Is AI really useful? An ROI point of view
19 Jul 2020 Yogesh J
AI-based intelligent data extraction

Technology is constantly evolving. Every innovation is the first step for further improvement. The world of business assimilates these changes and adapts itself, evolving itself constantly. The creation of the world’s first programmable computer is attributed to Konrad Zuse, when he built the Turing-complete Z3 in May 1941. The real boost was delivered by ENIAC a machine built-in 1943. The ENIAC a computing system built by John Mauchly and J. Presper Eckert is said to have executed more calculations in the ten years of its operations than all of humanity had until that time. With the unveiling of the first personal computer, Altair in 1974, the birth of Information technology took place. Rest as they say ‘Is history’.

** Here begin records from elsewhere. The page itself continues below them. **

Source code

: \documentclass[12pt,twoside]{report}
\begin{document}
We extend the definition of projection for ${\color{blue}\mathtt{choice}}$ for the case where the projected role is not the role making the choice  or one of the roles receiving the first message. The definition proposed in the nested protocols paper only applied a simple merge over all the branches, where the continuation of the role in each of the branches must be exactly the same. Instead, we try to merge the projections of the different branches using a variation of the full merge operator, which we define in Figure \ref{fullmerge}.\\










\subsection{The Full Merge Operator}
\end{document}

Today, Information technology is again standing at the start of a new stage of evolution. Some of the emerging technologies are:

  1. IoT: Internet of Things which connects billions of devices through the internet, sensors, and other mediums.
  2. Artificial Intelligence: AI as it is popularly called, is intelligence displayed by machines/ computers, that tries to mimic the natural intelligence of humans and animals.
  3. 5G: The fifth generation of the cellular networks in terms of speed, developed with a focus to support IoT and rapidly growing data needs.
  4. Serverless computing: An innovation which will be based on peer to peer computing.
  5. Blockchain: A cryptocurrency exchange, not very popular as of now, but things might change.
  6. BioMetrics: The latest method of verifying an identity.
  7. 3D printing: A technology which will change the face of manufacturing permanently.

In all the above technologies, IoT and AI have gained immense importance lately.  Artificial Intelligence is being adopted in practically all industries. Barclays is using AI to detect and reduce fraud. Mining sector in Australia is implementing AI to increase productivity by an estimated 23%. AI has near term business and financial opportunities.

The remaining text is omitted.